● Task details
Exclude the pictures from your copy, and reproduce each entry below verbatim.

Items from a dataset
'''
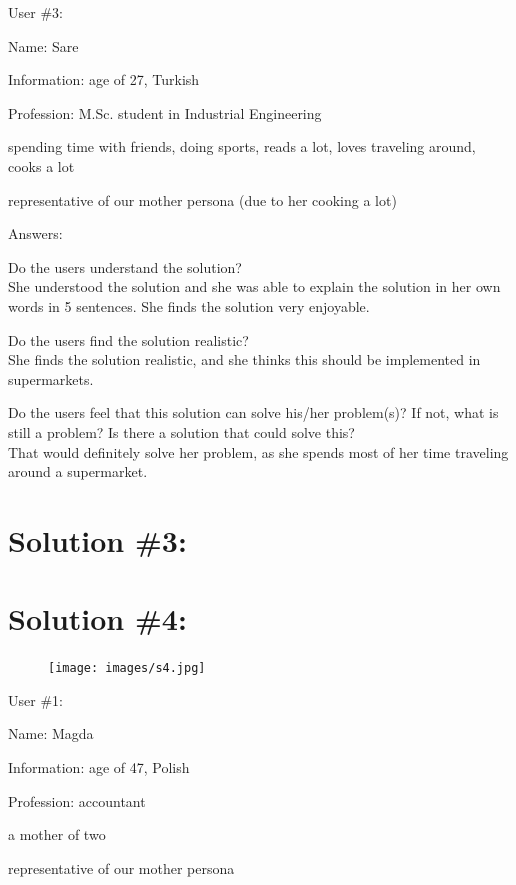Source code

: \documentclass[a4paper,10pt,oneside]{scrreprt}
\begin{document}
User \#3:
\begin{compactitem}
	\item Name: Sare
	\item Information: age of 27, Turkish
	\item Profession: M.Sc. student in Industrial Engineering
	\item spending time with friends, doing sports, reads a lot, loves traveling around, cooks a lot  
	\item representative of our mother persona (due to her cooking a lot)
\end{compactitem}
\bigskip

Answers:
\begin{compactitem}
	\item Do the users understand the solution?\\
	She understood the solution and she was able to explain the solution in her own words in 5 sentences. She finds the solution very enjoyable.\\
	
	
	\item Do the users find the solution realistic?\\
	She finds the solution realistic, and she thinks this should be implemented in supermarkets.\\
	
	\item Do the users feel that this solution can solve his/her problem(s)? If not, what is still
	a problem? Is there a solution that could solve this?\\
	That would definitely solve her problem, as she spends most of her time traveling around a supermarket.\\
\end{compactitem}
\bigskip



\clearpage
\section{Solution \#3:}

\clearpage
\section{Solution \#4:}
\begin{figure}[h]
	\centering
	\texttt{[image: images/s4.jpg]}
\end{figure}
User \#1:
\begin{compactitem}
	\item Name: Magda
	\item Information: age of 47, Polish
	\item Profession: accountant 
	\item a mother of two
	\item representative of our mother persona 
\end{compactitem}
\bigskip
\end{document}
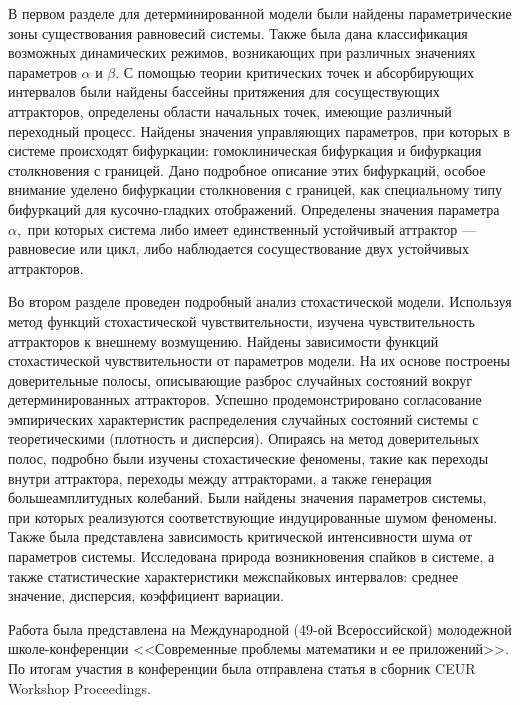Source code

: \documentclass[a4paper, 14pt]{extreport}
\numberwithin{equation}{section}
\numberwithin{figure}{section}
\numberwithin{table}{section}
\begin{document}
В первом разделе для детерминированной модели были найдены параметрические зоны существования равновесий системы. Также была дана классификация возможных динамических режимов, возникающих при различных значениях параметров $ \alpha $ и $ \beta $. С помощью теории критических точек и абсорбирующих интервалов были найдены бассейны притяжения для сосуществующих аттракторов, определены области начальных точек, имеющие различный переходный процесс. Найдены значения управляющих параметров, при которых в системе происходят бифуркации: гомоклиническая бифуркация и бифуркация столкновения с границей. Дано подробное описание этих бифуркаций, особое внимание уделено бифуркации столкновения с границей, как специальному типу бифуркаций для кусочно-гладких отображений. Определены значения параметра $ \alpha $,~при которых система либо имеет единственный устойчивый аттрактор --- равновесие или цикл, либо наблюдается сосуществование двух устойчивых аттракторов.

Во втором разделе проведен подробный анализ стохастической модели. Используя метод функций стохастической чувствительности, изучена чувствительность аттракторов к внешнему возмущению. Найдены зависимости функций стохастической чувствительности от параметров модели. На их основе построены доверительные полосы, описывающие разброс случайных состояний вокруг детерминированных аттракторов. Успешно продемонстрировано согласование эмпирических характеристик распределения случайных состояний системы с теоретическими (плотность и дисперсия). Опираясь на метод доверительных полос, подробно были изучены стохастические феномены, такие как переходы внутри аттрактора, переходы между аттракторами, а также генерация большеамплитудных колебаний. Были найдены значения параметров системы, при которых реализуются соответствующие индуцированные шумом феномены. Также была представлена зависимость критической интенсивности шума от параметров системы. Исследована природа возникновения спайков в системе, а также статистические характеристики межспайковых интервалов: среднее значение, дисперсия, коэффициент вариации.

Работа была представлена на Международной (49-ой Всероссийской) молодежной школе-конференции <<Современные проблемы математики и ее приложений>>. По итогам участия в конференции была отправлена статья в сборник CEUR Workshop Proceedings.
	\newpage
    
	
\end{document}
'''
● Reply
Source code

: \documentclass[a4paper,10pt,oneside]{scrreprt}
\begin{document}
User \#3:
\begin{compactitem}
	\item Name: Sare
	\item Information: age of 27, Turkish
	\item Profession: M.Sc. student in Industrial Engineering
	\item spending time with friends, doing sports, reads a lot, loves traveling around, cooks a lot  
	\item representative of our mother persona (due to her cooking a lot)
\end{compactitem}
\bigskip

Answers:
\begin{compactitem}
	\item Do the users understand the solution?\\
	She understood the solution and she was able to explain the solution in her own words in 5 sentences. She finds the solution very enjoyable.\\
	
	
	\item Do the users find the solution realistic?\\
	She finds the solution realistic, and she thinks this should be implemented in supermarkets.\\
	
	\item Do the users feel that this solution can solve his/her problem(s)? If not, what is still
	a problem? Is there a solution that could solve this?\\
	That would definitely solve her problem, as she spends most of her time traveling around a supermarket.\\
\end{compactitem}
\bigskip



\clearpage
\section{Solution \#3:}

\clearpage
\section{Solution \#4:}
\begin{figure}[h]
	\centering
	\texttt{[image: images/s4.jpg]}
\end{figure}
User \#1:
\begin{compactitem}
	\item Name: Magda
	\item Information: age of 47, Polish
	\item Profession: accountant 
	\item a mother of two
	\item representative of our mother persona 
\end{compactitem}
\bigskip
\end{document}
Source code

: \documentclass[a4paper, 14pt]{extreport}
\numberwithin{equation}{section}
\numberwithin{figure}{section}
\numberwithin{table}{section}
\begin{document}
В первом разделе для детерминированной модели были найдены параметрические зоны существования равновесий системы. Также была дана классификация возможных динамических режимов, возникающих при различных значениях параметров $ \alpha $ и $ \beta $. С помощью теории критических точек и абсорбирующих интервалов были найдены бассейны притяжения для сосуществующих аттракторов, определены области начальных точек, имеющие различный переходный процесс. Найдены значения управляющих параметров, при которых в системе происходят бифуркации: гомоклиническая бифуркация и бифуркация столкновения с границей. Дано подробное описание этих бифуркаций, особое внимание уделено бифуркации столкновения с границей, как специальному типу бифуркаций для кусочно-гладких отображений. Определены значения параметра $ \alpha $,~при которых система либо имеет единственный устойчивый аттрактор --- равновесие или цикл, либо наблюдается сосуществование двух устойчивых аттракторов.

Во втором разделе проведен подробный анализ стохастической модели. Используя метод функций стохастической чувствительности, изучена чувствительность аттракторов к внешнему возмущению. Найдены зависимости функций стохастической чувствительности от параметров модели. На их основе построены доверительные полосы, описывающие разброс случайных состояний вокруг детерминированных аттракторов. Успешно продемонстрировано согласование эмпирических характеристик распределения случайных состояний системы с теоретическими (плотность и дисперсия). Опираясь на метод доверительных полос, подробно были изучены стохастические феномены, такие как переходы внутри аттрактора, переходы между аттракторами, а также генерация большеамплитудных колебаний. Были найдены значения параметров системы, при которых реализуются соответствующие индуцированные шумом феномены. Также была представлена зависимость критической интенсивности шума от параметров системы. Исследована природа возникновения спайков в системе, а также статистические характеристики межспайковых интервалов: среднее значение, дисперсия, коэффициент вариации.

Работа была представлена на Международной (49-ой Всероссийской) молодежной школе-конференции <<Современные проблемы математики и ее приложений>>. По итогам участия в конференции была отправлена статья в сборник CEUR Workshop Proceedings.
	\newpage
    
	
\end{document}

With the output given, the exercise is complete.